In the previous section we saw details about relative velocity in rectilinear motion. In this section we will see a special case.
In the next chapter, we will see motion in a plane.
Consider fig.3.55(a) below:
1. A 'platform on wheels' of very long length is moving towards the positive side of the x axis.
• The reading shown by the speedometer of the moving platform is VP ms-1
• So the platform is moving with a velocity of VP ms-1.
• It is moving on a railway track
2. A bridge runs directly above and parallel to the railway track. On that bridge, a car is travelling towards the positive side of the x axis
• The reading shown by the speedometer of the car is VC ms-1
• So the car is moving with a velocity of VC ms-1
3. A point M is marked on the platform
• When viewed from M, the car will appear to be moving with a 'particular velocity'
• This 'particular velocity' is the velocity of the car w.r.t the platform. It is given by: VCP = (VC - VP)
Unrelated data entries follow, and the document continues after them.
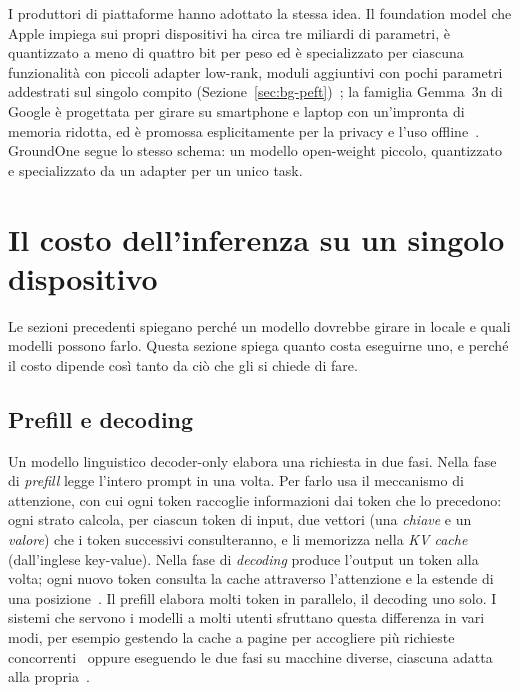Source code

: I produttori di piattaforme hanno adottato la stessa idea. Il foundation model che Apple impiega sui propri dispositivi
ha circa tre miliardi di parametri, è quantizzato a meno di quattro bit per peso ed è specializzato per ciascuna
funzionalità con piccoli adapter low-rank, moduli aggiuntivi con pochi parametri addestrati sul singolo compito
(Sezione~\ref{sec:bg-peft})~\cite{gunter2024apple}; la famiglia Gemma~3n di Google è progettata per girare
su smartphone e laptop con un'impronta di memoria ridotta, ed è promossa esplicitamente per la privacy e l'uso
offline~\cite{google2025gemma3n}. GroundOne segue lo stesso schema: un modello open-weight piccolo, quantizzato e
specializzato da un adapter per un unico task.

\section{Il costo dell'inferenza su un singolo dispositivo}
\label{sec:bg-inference}

Le sezioni precedenti spiegano perché un modello dovrebbe girare in locale e quali modelli possono farlo. Questa sezione
spiega quanto costa eseguirne uno, e perché il costo dipende così tanto da ciò che gli si chiede di fare.

\subsection{Prefill e decoding}
\label{sec:local-phases}

Un modello linguistico decoder-only elabora una richiesta in due fasi. Nella fase di \emph{prefill} legge l'intero prompt
in una volta. Per farlo usa il meccanismo di attenzione, con cui ogni token raccoglie informazioni dai token che lo
precedono: ogni strato calcola, per ciascun token di input, due vettori (una \emph{chiave} e un \emph{valore}) che i
token successivi consulteranno, e li memorizza nella \emph{KV cache} (dall'inglese key-value). Nella fase di \emph{decoding} produce l'output un token alla
volta; ogni nuovo token consulta la cache attraverso l'attenzione e la estende di una posizione~\cite{pope2023scaling}. Il
prefill elabora molti token in parallelo, il decoding uno solo. I sistemi che servono i modelli a molti utenti sfruttano questa differenza in vari
modi, per esempio gestendo la cache a pagine per accogliere più richieste concorrenti~\cite{kwon2023pagedattention}
oppure eseguendo le due fasi su macchine diverse, ciascuna adatta alla propria~\cite{patel2024splitwise}.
4. Since both the car and the platform travels towards the positive side of the x axis, both are positive values
• So, if VC is greater than VP, we get a positive value for VCP
• That means, when viewed from M, the car appears to be moving towards the positive side of the x axis
5. If VC is less than VP, we get a negative value for VCP
• That means, when viewed from M, the car appears to be moving towards the negative side of the x axis
• That means, when viewed from M, the car appears to be moving further and further backwards
6. Consider the point N marked on the ground
• A stationary observer at N will see the following:
♦ The platform moving towards the positive side of the x axis with a velocity of VP
♦ The car moving towards the positive side of the x axis with a velocity of VC.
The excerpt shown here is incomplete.